Task
Below are records; copy every line among them that contains the word "body".

Extracted records
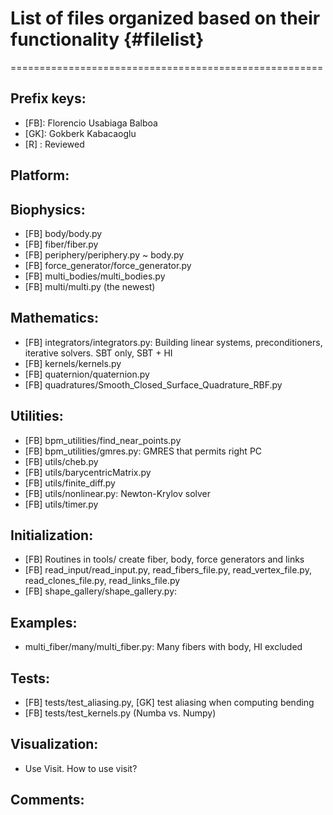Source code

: # List of files organized based on their functionality {#filelist}
======================================================

Prefix keys:
------------

- [FB]: Florencio Usabiaga Balboa
- [GK]: Gokberk Kabacaoglu
- [R] : Reviewed

Platform:
---------

Biophysics:
---------
- [FB] body/body.py
- [FB] fiber/fiber.py
- [FB] periphery/periphery.py ~ body.py
- [FB] force_generator/force_generator.py
- [FB] multi_bodies/multi_bodies.py
- [FB] multi/multi.py (the newest)


Mathematics:
-----------
- [FB] integrators/integrators.py: Building linear systems, preconditioners,
  iterative solvers. SBT only, SBT + HI
- [FB] kernels/kernels.py
- [FB] quaternion/quaternion.py
- [FB] quadratures/Smooth_Closed_Surface_Quadrature_RBF.py
 

Utilities:
----------
- [FB] bpm_utilities/find_near_points.py
- [FB] bpm_utilities/gmres.py: GMRES that permits right PC
- [FB] utils/cheb.py
- [FB] utils/barycentricMatrix.py
- [FB] utils/finite_diff.py
- [FB] utils/nonlinear.py: Newton-Krylov solver
- [FB] utils/timer.py


Initialization:
---------------
- [FB] Routines in tools/ create fiber, body, force generators and links
- [FB] read_input/read_input.py, read_fibers_file.py, read_vertex_file.py,
  read_clones_file.py, read_links_file.py
- [FB] shape_gallery/shape_gallery.py: 

Examples:
---------
- multi_fiber/many/multi_fiber.py: Many fibers with body, HI excluded


Tests:
------
- [FB] tests/test_aliasing.py, [GK] test aliasing when computing bending
- [FB] tests/test_kernels.py (Numba vs. Numpy)


Visualization:
--------------
- Use Visit. How to use visit?


Comments:
---------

Solved problem
- [FB] body/body.py
- [FB] periphery/periphery.py ~ body.py
- [FB] Routines in tools/ create fiber, body, force generators and links
- multi_fiber/many/multi_fiber.py: Many fibers with body, HI excluded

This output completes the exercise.